Apple’s strong Q2 2014 performance, capped by a 7-for-1 stock split, an 8 per cent dividend boost and a US$30 billion increase in its stock buyback plan, was more than enough to keep investors happy as the company’s shares soared by 8 per cent in after-hours trading. But weak iPad sales and an ongoing mystery over next-generation product announcements continue to underscore the company’s sometimes-painful transition from fast-growth innovator to a more value-oriented legacy company. Financial gymnastics can only mask so much.
Initial investor response notwithstanding, Apple’s middle-aged growing pains are far from trivial. Despite earning $11.62 per share, 15 per cent more than during the year-ago period, softening iPad sales – 16.35 million compared to 19.4 million in Q2 2013 and well below analyst consensus of 19.2 million – threaten to undermine the company’s position as the consumer electronics market’s Pied Piper. Apple’s current products won’t sustain earnings growth indefinitely.
Repeating history
For well over a decade, Apple’s growth has been built on successive releases of groundbreaking new products. The iMac, iPod, iPhone and iPad each created order and focus in markets that had previously been disorganized and limited to niche appeal. As each of these offerings topped out amid increasing competition and market maturity, Apple introduced its next big thing to drive growth for a few more years. Four years after the iPad’s debut, shareholders are wondering when that next big thing will appear.
They may want to reset their expectations. The days of the mega-successful single product powering a company’s return from the dead or reinforcing its existing dominance are over.
Single new products or product categories no longer function like rabbits pulled from magicians' hats. Electronics is no longer a tertiary product for the average consumer or corporate buyer. Consumers no longer simply dump product A in favour of product B. They’ve invested in apps, data storage, workflows, and training, and none of this is easily left behind. Consequently new products don't have the same greenfield opportunities they once did, and vendors can’t simply invest all their hopes in singular releases.
Overbuilt markets
Indeed, all of Apple's potential next-generation products - in automotive, health care, fitness, and wearables, among others - now exist in market contexts that are much more crowded than, for example, media players were when the iPod was released in 2001 or the iPhone bowed in 2007. Apple can't simply walk in and mop the floor with a revolutionary TV product because TV as we know it is overbuilt. Even if Apple can muscle its way in and force order much as it did on a then-disorganized music industry, it’ll be a lot more expensive and risk-prone today.

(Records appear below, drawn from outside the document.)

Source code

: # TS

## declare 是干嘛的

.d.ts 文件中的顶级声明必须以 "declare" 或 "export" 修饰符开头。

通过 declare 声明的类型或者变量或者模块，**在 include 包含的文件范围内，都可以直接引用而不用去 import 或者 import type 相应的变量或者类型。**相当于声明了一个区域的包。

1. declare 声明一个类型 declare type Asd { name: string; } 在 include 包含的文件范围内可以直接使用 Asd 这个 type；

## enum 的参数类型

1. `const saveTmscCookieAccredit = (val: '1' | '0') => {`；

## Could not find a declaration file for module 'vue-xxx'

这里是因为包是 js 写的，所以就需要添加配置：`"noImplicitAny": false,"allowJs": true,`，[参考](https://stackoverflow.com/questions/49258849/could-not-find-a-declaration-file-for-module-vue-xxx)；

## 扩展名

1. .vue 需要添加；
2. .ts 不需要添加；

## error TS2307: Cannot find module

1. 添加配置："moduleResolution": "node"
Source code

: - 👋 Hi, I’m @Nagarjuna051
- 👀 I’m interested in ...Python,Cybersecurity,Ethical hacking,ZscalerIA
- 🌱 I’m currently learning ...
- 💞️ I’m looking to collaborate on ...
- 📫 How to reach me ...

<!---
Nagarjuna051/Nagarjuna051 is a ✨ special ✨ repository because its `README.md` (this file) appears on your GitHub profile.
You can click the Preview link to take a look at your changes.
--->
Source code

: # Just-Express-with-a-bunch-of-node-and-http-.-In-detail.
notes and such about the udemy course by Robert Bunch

The answer lies in a shift toward software – the only remaining platform for differentiation – a focus on larger numbers of smaller launches, squeezing more revenue out of its now-800-million-strong iTunes user base, and extending existing platforms like the iPhone, which now accounts for 57 per cent of Apple’s revenue.
“The iPhone is obviously a huge winner, and what we’ll likely see is Apple coming out with products that will drive the growth of that winning product,” Troy Crandall, VP and equities analyst at 3Macs, told Yahoo Canada. “Ultimately the main core will be the phone and everything will be an accessory to the phone.”
Crandall said CarPlay, the recently announced in-car dashboard interface, exemplifies this approach, and any possible wearable or health care-related products would similarly leverage the iPhone.
Investors waiting for Apple to pull its next hardware-based rabbit out of its hat might want to re-adjust their expectations. The future of the company has little to do with a Hail Mary-esque new product. Get ready for smaller big bangs, be prepared for the end of Apple’s hardware-first era, and stop waiting for that iWatch. Because even if it eventually ships, it simply won’t matter as much to Apple’s future as it once might have.